The Barcelona Clinic Liver Cancer staging and treatment strategy does not include multimodal treatments involving the use of combination therapies, although they are often used in clinical practice with good effect [35].

The potential efficacy of sorafenib combined with locoregional treatment is an interesting issue in patients with advanced HCC. There is a rationale for combined treatment. TACE induces ischemia and has a chemotherapeutic effect, resulting in local and systemic increases in vascular endothelial growth factor which can increase tumor angiogenesis and aggravation [36,37]. Theoretically, sorafenib can counteracted this upregulation. In a retrospective study, Choi et al. [9] compared the treatment efficacy of sorafenib combined with TACE with sorafenib alone in advanced HCC. In the propensity score-matched cohort, the median TTP in the combined group was significantly longer than that in the monotherapy group (2.7 months vs. 2.1 months, respectively; p=0.011), while the median OS was not (9.1 months vs. 6.7 months; p=0.21). TACE plus sorafenib was superior to sorafenib alone with respect to TTP in patients with advanced HCC, although the survival benefit was not significant.

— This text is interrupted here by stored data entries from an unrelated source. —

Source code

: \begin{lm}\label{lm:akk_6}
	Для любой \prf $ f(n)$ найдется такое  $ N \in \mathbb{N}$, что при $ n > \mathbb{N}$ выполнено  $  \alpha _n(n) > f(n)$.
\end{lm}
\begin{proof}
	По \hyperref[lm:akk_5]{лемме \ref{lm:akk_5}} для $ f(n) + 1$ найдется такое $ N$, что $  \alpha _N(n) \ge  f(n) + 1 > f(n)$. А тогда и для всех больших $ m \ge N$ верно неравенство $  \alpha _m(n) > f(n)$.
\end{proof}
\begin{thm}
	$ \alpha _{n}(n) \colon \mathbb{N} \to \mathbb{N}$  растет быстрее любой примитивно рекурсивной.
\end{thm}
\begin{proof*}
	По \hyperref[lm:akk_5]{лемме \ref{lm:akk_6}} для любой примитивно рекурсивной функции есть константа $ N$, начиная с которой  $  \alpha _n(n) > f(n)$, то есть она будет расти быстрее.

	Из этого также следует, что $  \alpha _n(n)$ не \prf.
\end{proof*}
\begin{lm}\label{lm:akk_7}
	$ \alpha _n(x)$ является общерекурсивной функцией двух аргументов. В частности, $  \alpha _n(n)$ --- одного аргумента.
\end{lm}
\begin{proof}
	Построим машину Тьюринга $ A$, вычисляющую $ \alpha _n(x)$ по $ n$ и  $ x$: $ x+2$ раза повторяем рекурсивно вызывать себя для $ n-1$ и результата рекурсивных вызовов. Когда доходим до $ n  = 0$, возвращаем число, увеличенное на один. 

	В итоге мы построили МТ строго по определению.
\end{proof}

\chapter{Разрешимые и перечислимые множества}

Combined TACE and radiation therapy is an alternative treatment option in patients with locally advanced HCC with PVT [38,39]. In the past, radiotherapy has not often been used to treat HCC due to the relatively low tolerance of the liver to radiotherapy [40,41]. However, recent technological developments have enabled more successful treatment of HCC by delivering a substantial dose of radiation to the tumor and avoiding damage to surrounding organs. This has made it possible to spare the volume of uninvolved liver from radiation therapy [42]. Yoon et al. [10] evaluated the long-term clinical outcomes of 412 HCC patients with PVT treated with TACE and radiation therapy. The radiotherapy volume included the PVT, with a 2- to 3-cm margin to cover the adjacent HCC. Intrahepatic primary HCC was managed by TACE before or after radiotherapy. Main or bilateral PVT was observed in 200 patients (48.5%). The median radiation dose was 40 Gy (range, 21 to 60 Gy) delivered in 2- to 5-Gy fractions. They found that 3.6% of the patients achieved a CR and 24.3% of the patients achieved a PR. The median patient survival was 10.6 months. Forty-one patients (10.0%) showed grade 3 to 4 hepatic toxicity during or 3 months after completion of radiotherapy. Grades 2 to 3 gastroduodenal complications were observed in 15 patients (3.6%).

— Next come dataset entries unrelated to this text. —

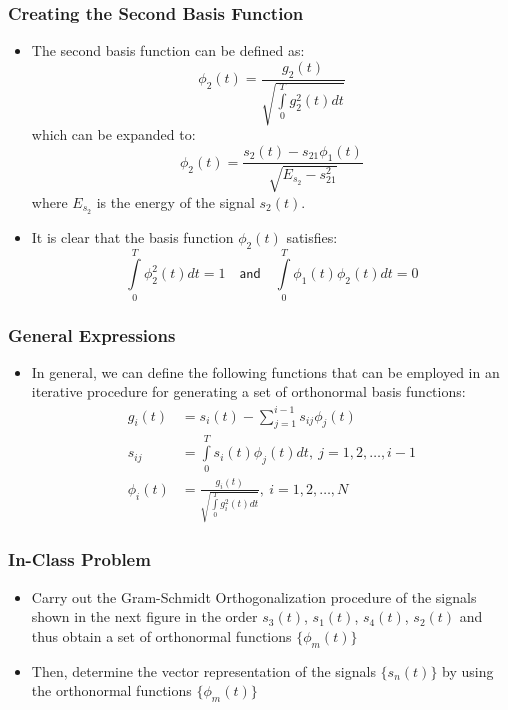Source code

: \documentclass[10pt]{beamer}
\begin{document}
\frame
{
  \frametitle{Creating the Second Basis Function}

    \begin{itemize}
        \item The second basis function can be defined as:
        \begin{equation}
            \phi_2(t)=\frac{g_2(t)}{\sqrt{\int\limits_{0}^{T}g_2^2(t)dt}}
        \end{equation}
        which can be expanded to:
        \begin{equation}
            \phi_2(t)=\frac{s_2(t)-s_{21}\phi_1(t)}{\sqrt{E_{s_2}-s_{21}^2}}
        \end{equation}
        where $E_{s_2}$ is the energy of the signal $s_2(t)$.
        \item It is clear that the basis function $\phi_2(t)$ satisfies:
        \begin{equation}
            \int\limits_0^T\phi_2^2(t)dt=1\quad\mathsf{and}\quad\int\limits_0^T\phi_1(t)\phi_2(t)dt=0\nonumber
        \end{equation}
    \end{itemize}

}

\frame
{
  \frametitle{General Expressions}

    \begin{itemize}
        \item In general, we can define the following functions that can be employed in an iterative procedure for generating a set of orthonormal basis functions:
        \begin{equation}
        \begin{split}
            g_i(t)&=s_i(t)-\sum\limits_{j=1}^{i-1}s_{ij}\phi_j(t)\\
            s_{ij}&=\int\limits_0^Ts_i(t)\phi_j(t)dt,~j=1,2,\ldots,i-1\\
            \phi_i(t)&=\frac{g_i(t)}{\sqrt{\int\limits_0^Tg_i^2(t)dt}},~i=1,2,\ldots,N\nonumber
        \end{split}
        \end{equation}
    \end{itemize}

}




\frame
{
  \frametitle{In-Class Problem}

    \begin{itemize}
        \item Carry out the Gram-Schmidt Orthogonalization procedure of the signals shown in the next figure in the order $s_3(t)$, $s_1(t)$, $s_4(t)$, $s_2(t)$ and thus obtain a set of orthonormal functions $\{\phi_m(t)\}$
        \item Then, determine the vector representation of the signals $\{s_n(t)\}$ by using the orthonormal functions $\{\phi_m(t)\}$
    \end{itemize}

}
\end{document}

These results suggest that combination treatment is feasible and tolerable. However, it remains unclear whether multimodal treatments have additive or synergistic efficacy benefits versus sorafenib alone.

CONCLUSIONS

Sorafenib molecular-targeted therapy has become the standard treatment in advanced HCC, shifting the paradigm of systemic therapy for HCC to molecular-targeted therapies. Nevertheless, alternative therapies are required due to the low response rates and unsuitability of molecular agents. Clinical trials of HAIC, radioembolization, and multimodal treatments have shown favorable efficacy and tolerance in advanced HCC patients. Table 1 summarizes the clinical trials of treatments for advanced HCC [4,5,9,10,22,32].

Table 1

Clinical trials of treatments for advanced hepatocellular carcinoma

RP, partial response; SD, stable disease; CR, complete response; HAIC, hepatic arterial infusion chemotherapy; OR, objective response; TACE, transarterial chemoembolization; RT, radiotherapy.

The studies of novel therapies and multimodal treatments are limited by small sample sizes and a lack of large randomized trials. It will be necessary to compare sorafenib with other modalities in advanced HCC. Randomized trials comparing sorafenib should improve results and various treatment modalities might be a feasible, promising approach in the treatment of advanced HCC.